You are viewing a plain text version of this content. The canonical link for it is here.
Posted to user@spark.apache.org by Andy Davidson <An...@SantaCruzIntegration.com> on 2018/04/05 00:36:43 UTC

how to set up pyspark eclipse, pyDev, virtualenv? syntaxError: yield from walk(

I am having a heck of a time setting up my development environment. I used
pip to install pyspark. I also downloaded spark from apache.

My eclipse pyDev intereperter is configured as a python3 virtualenv

I have a simple unit test that loads a small dataframe. Df.show() generates
the following error


2018-04-04 17:13:56 ERROR Executor:91 - Exception in task 0.0 in stage 0.0
(TID 0)

org.apache.spark.SparkException:

Error from python worker:

  Traceback (most recent call last):

    File "/Users/a/workSpace/pythonEnv/spark-2.3.0/lib/python3.6/site.py",
line 67, in <module>

      import os

    File "/Users/a/workSpace/pythonEnv/spark-2.3.0/lib/python3.6/os.py",
line 409

      yield from walk(new_path, topdown, onerror, followlinks)

               ^

  SyntaxError: invalid syntax





My unittest classs is dervied from.



class PySparkTestCase(unittest.TestCase):



    @classmethod

    def setUpClass(cls):

        conf = SparkConf().setMaster("local[2]") \

            .setAppName(cls.__name__) #\

#             .set("spark.authenticate.secret", "111111")

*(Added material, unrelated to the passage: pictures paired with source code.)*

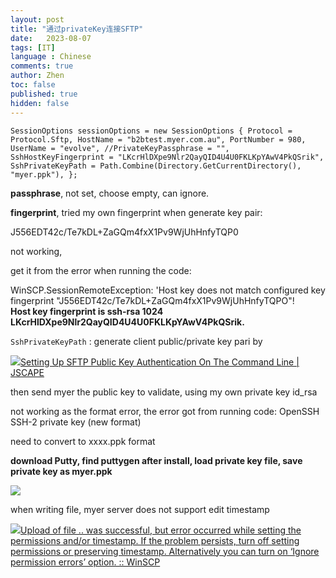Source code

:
 ```yaml
---
layout: post
title: "通过privateKey连接SFTP"
date:   2023-08-07
tags: [IT]
language : Chinese
comments: true
author: Zhen
toc: false
published: true
hidden: false
---
```

`SessionOptions sessionOptions = new SessionOptions { Protocol = Protocol.Sftp, HostName = "b2btest.myer.com.au", PortNumber = 980, UserName = "evolve", //PrivateKeyPassphrase = "", SshHostKeyFingerprint = "LKcrHlDXpe9Nlr2QayQID4U4U0FKLKpYAwV4PkQSrik", SshPrivateKeyPath = Path.Combine(Directory.GetCurrentDirectory(), "myer.ppk"), };`

**passphrase**, not set, choose empty, can ignore.

**fingerprint**, tried my own fingerprint when generate key pair:

J556EDT42c/Te7kDL+ZaGQm4fxX1Pv9WjUhHnfyTQP0

not working,

get it from the error when running the code:

WinSCP.SessionRemoteException: 'Host key does not match configured key fingerprint "J556EDT42c/Te7kDL+ZaGQm4fxX1Pv9WjUhHnfyTQPO"!  
**Host key fingerprint is ssh-rsa 1024 LKcrHlDXpe9Nlr2QayQID4U4U0FKLKpYAwV4PkQSrik.**

`SshPrivateKeyPath` : generate client public/private key pari by

[![](https://www.jscape.com/hubfs/JSCAPE%20%E2%80%94%20Icon%20%E2%80%94%20Blue@4x.png)Setting Up SFTP Public Key Authentication On The Command Line | JSCAPE](https://www.jscape.com/blog/setting-up-sftp-public-key-authentication-command-line)

then send myer the public key to validate, using my own private key id_rsa

not working as the format error, the error got from running code: OpenSSH SSH-2 private key (new format)

need to convert to xxxx.ppk format

**download Putty, find puttygen after install, load private key file, save private key as myer.ppk**

![](blob:https://theevolvedgroup.atlassian.net/6b57f571-2384-4d14-91b7-3c23012d170a#media-blob-url=true&id=ccb4ddcc-ce98-464e-90c4-b95e06f6c3c3&collection=&contextId=39505&height=572&width=792&alt=)

when writing file, myer server does not support edit timestamp

[![](https://winscp.net/favicon.ico)Upload of file .. was successful, but error occurred while setting the permissions and/or timestamp. If the problem persists, turn off setting permissions or preserving timestamp. Alternatively you can turn on ‘Ignore permission errors’ option. :: WinSCP](https://winscp.net/eng/docs/message_preserve_time_perm)
<!--stackedit_data:
eyJoaXN0b3J5IjpbLTE5MjczOTU1MjAsLTE2OTA5ODk3MTQsLT
E4NDg1NzI1ODZdfQ==
-->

        cls.sparkContext = SparkContext(conf=conf)

        sc_values[cls.__name__] = cls.sparkContext

        cls.sqlContext = SQLContext(cls.sparkContext)

        print("aedwip:", SparkContext)



    @classmethod

    def tearDownClass(cls):

        print("....calling stop tearDownClas, the content of sc_values=",
sc_values)

        sc_values.clear()

        cls.sparkContext.stop()



This looks similar to Class  PySparkTestCase in
https://github.com/apache/spark/blob/master/python/pyspark/tests.py



Any suggestions would be greatly appreciated.



Andy



My downloaed version is spark-2.3.0-bin-hadoop2.7



My virtual env version is

(spark-2.3.0) $ pip show pySpark

Name: pyspark

Version: 2.3.0

Summary: Apache Spark Python API

Home-page: https://github.com/apache/spark/tree/master/python

Author: Spark Developers

Author-email: dev@spark.apache.org

License: http://www.apache.org/licenses/LICENSE-2.0

Location: 
/Users/a/workSpace/pythonEnv/spark-2.3.0/lib/python3.6/site-packages

Requires: py4j

(spark-2.3.0) $ 



(spark-2.3.0) $ python --version

Python 3.6.1

(spark-2.3.0) $ 





Re: how to set up pyspark eclipse, pyDev, virtualenv? syntaxError: yield from walk(

Posted by Andy Davidson <An...@SantaCruzIntegration.com>.
Hi Hyukjin

Thanks for the links.

At this point I sort of got my eclipse, pyDev, spark, unitTests working. In
my unit test I can run from the cmd line or from with in eclipse a simple
unit test. The test creates a data frame from a text file and calls
df.show()

The last challenge is that it appears pyspark.sql.functions defines some
functions at run time. Examples are lit() and col(). The causes problem with
my IDE

https://issues.apache.org/jira/browse/SPARK-23878?page=com.atlassian.jira.pl
ugin.system.issuetabpanels%3Acomment-tabpanel&focusedCommentId=16427812#comm
ent-16427812

Andy

P.s. I original started my project using jupyter notebooks. The code base
got to big to manage using notebooks. I am in the process of refactoring
common code into python modules using a standard python IDE. In the IDE I
need to be import all the spark functions and be able to write and run unit
tests.

I choose eclipse because I have a lot of spark code written in java. Its
easier for me to have one IDE for all my java and python code.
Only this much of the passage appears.